I mentioned using a midi controller, because lets face it half the fun of a groovebox was hammering at the buttons like the lab monkey trying to earn a treat. Sadly this is where I think the Groove Machine falls short. Mapping a controller is easy enough. Press the key/button, or move the knob/slider you want to map, then click on the parameter you want to control. Up at the top right of the main screen it should display the midi control and the parameter. Click on the arrow leading from MIDI to CTRL and their linked. Seems easy enough. The only problem I have with this is this control works only with whatever part you have selected. Want to use a bank of faders to use as a volume mixer? Can't do it. Want to have a single button to act as a mute for each part? Can't do it. The only way to control a parameter directly without having to select the part is via the a bank of five knobs at the top of the Groove Machine's display. Move one of the five knobs, hit the big LINK button, then move a knob or slider you want to control. Link the knob at the top to a midi control like any other parameter, and it's done. Problem is five knobs aren't enough.

Another thing is you can't have one midi command control two parameters. So using a single knob to control multiple effect parameters isn't possible. Also remember the stutter buttons? Having to hold down one while holding another to get a reverse effect? Mapping both to one control seems like a no-brainer, but it's not possible. Oh and mapping a note to the play button on the sequencer? You have to keep holding it in order for it to play. If your using the VSTi version this isn't an issue as it starts and stops with the host. But trying to use this as a stand alone instrument is pretty annoying. I can't even find a parameter to make it recognize midi channels! I'm switching patterns with my MidiFighter on channel 3, I go to play on my Midi keyboard to record a synth part with midi channel 1, and the pattern changes!
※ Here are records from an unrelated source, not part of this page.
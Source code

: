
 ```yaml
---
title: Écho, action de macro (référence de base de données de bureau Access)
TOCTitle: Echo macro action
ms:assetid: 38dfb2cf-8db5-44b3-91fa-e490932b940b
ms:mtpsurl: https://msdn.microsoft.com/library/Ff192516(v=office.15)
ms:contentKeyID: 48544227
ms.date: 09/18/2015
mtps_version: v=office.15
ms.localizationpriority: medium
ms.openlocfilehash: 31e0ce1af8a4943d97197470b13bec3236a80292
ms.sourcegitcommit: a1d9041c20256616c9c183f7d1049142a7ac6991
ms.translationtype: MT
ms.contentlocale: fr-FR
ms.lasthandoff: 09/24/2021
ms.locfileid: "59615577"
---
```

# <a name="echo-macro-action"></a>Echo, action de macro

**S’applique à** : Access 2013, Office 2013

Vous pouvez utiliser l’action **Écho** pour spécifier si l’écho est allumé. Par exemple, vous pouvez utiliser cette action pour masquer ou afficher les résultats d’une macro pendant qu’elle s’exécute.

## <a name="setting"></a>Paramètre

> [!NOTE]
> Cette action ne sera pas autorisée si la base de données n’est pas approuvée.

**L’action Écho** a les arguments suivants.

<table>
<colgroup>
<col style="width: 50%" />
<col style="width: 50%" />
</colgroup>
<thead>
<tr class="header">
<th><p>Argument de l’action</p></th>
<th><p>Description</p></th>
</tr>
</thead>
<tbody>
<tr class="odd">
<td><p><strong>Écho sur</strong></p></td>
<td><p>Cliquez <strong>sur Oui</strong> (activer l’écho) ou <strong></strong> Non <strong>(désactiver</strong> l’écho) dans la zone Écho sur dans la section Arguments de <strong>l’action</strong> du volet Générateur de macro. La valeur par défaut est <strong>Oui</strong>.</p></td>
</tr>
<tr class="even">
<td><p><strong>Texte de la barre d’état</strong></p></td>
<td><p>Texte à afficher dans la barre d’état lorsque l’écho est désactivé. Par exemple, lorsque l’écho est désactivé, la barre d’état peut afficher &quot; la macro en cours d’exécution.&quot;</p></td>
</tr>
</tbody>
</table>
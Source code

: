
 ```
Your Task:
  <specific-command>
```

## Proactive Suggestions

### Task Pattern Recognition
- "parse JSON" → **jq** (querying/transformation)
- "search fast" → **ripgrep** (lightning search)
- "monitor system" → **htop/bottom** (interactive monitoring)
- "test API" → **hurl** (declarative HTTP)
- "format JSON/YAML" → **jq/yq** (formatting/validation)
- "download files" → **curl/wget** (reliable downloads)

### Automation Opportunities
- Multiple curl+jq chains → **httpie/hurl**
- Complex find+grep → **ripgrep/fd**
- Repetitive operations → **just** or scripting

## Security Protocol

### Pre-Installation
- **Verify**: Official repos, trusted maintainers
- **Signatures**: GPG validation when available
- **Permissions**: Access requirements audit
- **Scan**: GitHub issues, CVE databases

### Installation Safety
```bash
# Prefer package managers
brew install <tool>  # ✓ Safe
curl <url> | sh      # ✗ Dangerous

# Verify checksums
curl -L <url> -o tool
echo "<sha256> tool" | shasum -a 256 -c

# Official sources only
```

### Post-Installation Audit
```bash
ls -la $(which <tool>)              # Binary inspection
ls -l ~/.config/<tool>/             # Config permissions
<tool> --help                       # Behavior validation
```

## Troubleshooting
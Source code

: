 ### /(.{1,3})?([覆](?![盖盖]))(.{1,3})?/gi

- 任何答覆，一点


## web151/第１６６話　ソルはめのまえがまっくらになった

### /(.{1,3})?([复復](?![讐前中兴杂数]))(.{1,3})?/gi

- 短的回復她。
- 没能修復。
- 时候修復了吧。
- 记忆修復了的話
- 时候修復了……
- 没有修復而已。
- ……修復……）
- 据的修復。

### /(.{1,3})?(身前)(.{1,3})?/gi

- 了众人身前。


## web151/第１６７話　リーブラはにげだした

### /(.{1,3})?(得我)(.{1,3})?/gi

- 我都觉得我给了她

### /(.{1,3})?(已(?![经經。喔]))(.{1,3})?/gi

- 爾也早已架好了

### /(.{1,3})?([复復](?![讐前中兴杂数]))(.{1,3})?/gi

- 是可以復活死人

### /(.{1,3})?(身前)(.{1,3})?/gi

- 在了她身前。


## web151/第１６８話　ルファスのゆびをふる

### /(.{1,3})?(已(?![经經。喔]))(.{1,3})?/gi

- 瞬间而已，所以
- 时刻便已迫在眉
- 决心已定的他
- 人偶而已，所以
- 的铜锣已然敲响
Image-Line have done their homework and made this an incredible software version of a hardware groovebox. As a VSTi I loved working with it. It was easy to get drums going, program synths and lay out a pattern structure. But in terms of modern software flexibility it's TOO much like a hardware groovebox. The midi implementation has a looooooooooooooooong way to go in order to be useful as a live instrument by itself. I got a few other gripes, the tap tempo button in standalone mode is not midi mappable, and though you can save your grooves with the drum samples, it doesn't save the standalone tempo!

So as it stands right now, its VSTi version yes, Standalone no. Maybe I'm being a little greedy and wanting too much from a ver 1.0.1 program, but I had high hopes of just using this to bang out demos without having to crack my DAW open. Oh well. There's always 2.0.